How do modern OS kernels (UNIX, Windows) distinguish between page faults? [closed]

How do modern OS kernels (UNIX, Windows) distinguish between page faults? [closed] - memory-management

Closed. This question does not meet Stack Overflow guidelines. It is not currently accepting answers.
We don’t allow questions seeking recommendations for books, tools, software libraries, and more. You can edit the question so it can be answered with facts and citations.
Closed 7 years ago.
Improve this question
I'm trying to understand how page faults are handled by the OS kernel. The wikipedia article at https://en.wikipedia.org/wiki/Page_fault distinguishes between Minor, Major and Invalid page faults.
A major page fault is one where the virtual->real address mapping is not yet present in main memory, but the real address is present on disk, and for this page fault exception, the exception handler searches the disk and brings the page frame to main memory and does the virtual->real address mapping.
An invalid page fault is when an application tries to access an unmapped address, for example, a rogue pointer. The same page fault exception is raised, but the exception handler now decides to terminate the program, mostly with a Seg Fault (core dumped) error.
My question is, how does the kernel distinguish between these two types of page faults? I'd like the answer to go into a bit of depth about this, and hopefully link me to more elaborate articles if possible. Please ask me for any clarifications!
Thanks.

Grossly speaking, the kernel has some representation of the virtual address space of the (current) process. It knows for each segment of pages how to handle page faults for it. It works in physical addresses (so its address space is not the user-mode address space), but maintain some complex data structures to efficiently represent the mapping between virtual and physical addresses (if any) and configure the MMU according to these.
See for example Gorman's book understanding the Linux virtual memory manager (some details are probably outdated).
Read also about GNU Hurd external pager mechanism.
A page fault is given the relevant (physical and/or virtual) addresses at fault (e.g. by MMU hardware). See the paging web page of osdev, and read about page tables. The kernel handles all page faults (it gets the same hardware exception for every page faults, with data describing the fault - including faulting virtual address) and determine what kind of fault it is.
On Linux you could even handle (in a non-portable, ABI & processor specific manner) the SIGSEGV signal. (Hence the kernel has gathered all the information it is able to give to your SIGSEGV handler. But read carefully signal(7)). But it is usually not worth the pain.
Look also inside the mm/ subtree of the Linux kernel source.
Read also the extensive documentation of Intel processors. Perhaps read some books on processor architecture and on operating systems, and study simpler architectures (like MMIX or RISC-V).
See Operating Systems : Three Easy Pieces notably its introduction to paging.

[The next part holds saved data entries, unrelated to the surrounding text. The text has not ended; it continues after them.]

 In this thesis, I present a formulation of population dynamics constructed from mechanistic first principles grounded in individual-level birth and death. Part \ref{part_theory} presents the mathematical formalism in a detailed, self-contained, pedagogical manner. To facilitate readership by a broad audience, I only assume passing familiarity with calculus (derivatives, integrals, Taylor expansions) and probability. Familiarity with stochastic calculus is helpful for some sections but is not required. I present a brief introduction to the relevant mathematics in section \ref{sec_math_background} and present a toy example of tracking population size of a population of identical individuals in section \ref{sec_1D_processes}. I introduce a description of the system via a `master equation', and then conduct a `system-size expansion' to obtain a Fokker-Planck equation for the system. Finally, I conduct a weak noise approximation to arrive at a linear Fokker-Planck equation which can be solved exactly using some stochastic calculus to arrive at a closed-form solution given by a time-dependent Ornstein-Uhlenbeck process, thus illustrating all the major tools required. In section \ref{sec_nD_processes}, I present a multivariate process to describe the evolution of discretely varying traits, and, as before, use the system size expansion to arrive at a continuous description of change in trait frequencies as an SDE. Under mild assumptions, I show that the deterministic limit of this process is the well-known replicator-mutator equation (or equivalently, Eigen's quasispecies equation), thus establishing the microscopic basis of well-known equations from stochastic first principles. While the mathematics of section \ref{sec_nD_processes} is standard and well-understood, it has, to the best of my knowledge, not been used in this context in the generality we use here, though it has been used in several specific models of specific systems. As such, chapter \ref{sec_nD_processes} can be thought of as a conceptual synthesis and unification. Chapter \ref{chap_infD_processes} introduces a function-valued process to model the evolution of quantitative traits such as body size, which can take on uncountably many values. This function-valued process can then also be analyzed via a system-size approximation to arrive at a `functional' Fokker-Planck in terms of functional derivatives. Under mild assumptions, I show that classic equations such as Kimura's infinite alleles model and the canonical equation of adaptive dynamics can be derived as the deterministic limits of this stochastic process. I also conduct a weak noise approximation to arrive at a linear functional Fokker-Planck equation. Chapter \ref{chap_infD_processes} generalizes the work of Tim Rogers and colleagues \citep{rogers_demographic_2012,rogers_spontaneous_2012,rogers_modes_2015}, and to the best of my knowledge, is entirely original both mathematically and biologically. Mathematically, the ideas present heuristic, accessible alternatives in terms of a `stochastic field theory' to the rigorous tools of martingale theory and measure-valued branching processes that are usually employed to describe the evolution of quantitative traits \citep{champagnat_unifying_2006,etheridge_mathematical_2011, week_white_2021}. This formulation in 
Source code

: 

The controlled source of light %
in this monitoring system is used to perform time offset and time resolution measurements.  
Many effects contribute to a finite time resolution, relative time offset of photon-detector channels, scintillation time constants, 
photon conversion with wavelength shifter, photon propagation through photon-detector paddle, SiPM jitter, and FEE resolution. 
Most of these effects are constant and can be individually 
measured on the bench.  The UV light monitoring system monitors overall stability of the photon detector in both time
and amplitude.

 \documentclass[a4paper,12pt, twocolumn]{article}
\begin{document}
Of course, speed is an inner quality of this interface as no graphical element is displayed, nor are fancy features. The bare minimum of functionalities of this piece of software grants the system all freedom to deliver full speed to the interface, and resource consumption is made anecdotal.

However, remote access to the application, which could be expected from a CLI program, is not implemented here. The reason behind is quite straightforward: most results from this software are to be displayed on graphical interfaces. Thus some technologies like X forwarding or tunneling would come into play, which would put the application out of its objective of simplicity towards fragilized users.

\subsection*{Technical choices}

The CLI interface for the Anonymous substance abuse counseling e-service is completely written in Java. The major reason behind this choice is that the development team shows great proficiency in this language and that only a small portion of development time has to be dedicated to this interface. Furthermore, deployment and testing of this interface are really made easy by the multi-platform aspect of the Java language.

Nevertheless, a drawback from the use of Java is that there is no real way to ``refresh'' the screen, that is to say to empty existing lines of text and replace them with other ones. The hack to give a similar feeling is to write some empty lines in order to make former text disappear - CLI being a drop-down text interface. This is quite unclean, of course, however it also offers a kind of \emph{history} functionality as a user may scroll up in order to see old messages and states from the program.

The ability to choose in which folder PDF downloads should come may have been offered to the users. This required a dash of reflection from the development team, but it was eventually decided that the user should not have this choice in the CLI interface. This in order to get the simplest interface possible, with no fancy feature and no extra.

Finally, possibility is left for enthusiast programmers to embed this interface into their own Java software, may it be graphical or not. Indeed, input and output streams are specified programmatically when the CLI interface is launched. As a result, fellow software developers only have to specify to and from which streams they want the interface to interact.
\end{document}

I would ignore the model in the Wikipedia article. An invalid page fault, is not a page fault at all but rather a failure of logical memory translation.
The concept of a major and minor page fault, IMHO is confusing. In fact, the Wikipedia article describes two different things as being a minor page fault. I even wonder if something different was intended than how the text reads.
I would rethink as this:
A process accesses a memory address.
The memory management unit attempts to translate the referenced LOGICAL PAGE to a PHYSICAL PAGE FRAME using the page tables.
If no such translation is possible (no corresponding table table entry, page table entry is marked as invalid), an access violation fault exception of some kind is generated (Invalid Page Fault in the Wiki article).
If there is already a direct mapping between the logical page and the physical page frame, we're all done.
If the page table indicates there is no physical page frame corresponding to the logical page at the moment, the CPU triggers a page fault exception.
The page fault handler executes.
The page fault handler has to find where the logical (now a virtual) page is stored.
During this process, the page fault handler may find that the page is sitting in physical memory already. There are a number of ways in which this can occur. Be this the case, all the page fault handler has to do is update the page table to reference the physical page frame and restart the instruction (This is one of the circumstances the wiki article calls "minor page fault"). All done.
The other alternative is that the virtual page is stored on disk in a page file, executable file, or shared file. In that case, the handler needs to allocate a physical page frame, read the virtual page from disk into the page frame, update the page table, then restart the instruction (what the wiki calls a "major page fault"). Because of the disk read, the "major" fault takes much longer to handle than the "minor" fault.
One of the functions of the operating system is to keep track of where all the virtual pages are stored. The specific mechanism used to find the page will depend upon a nmber of factors.

Related

What happens in the kernel when the process accesses an address just allocated with brk/sbrk?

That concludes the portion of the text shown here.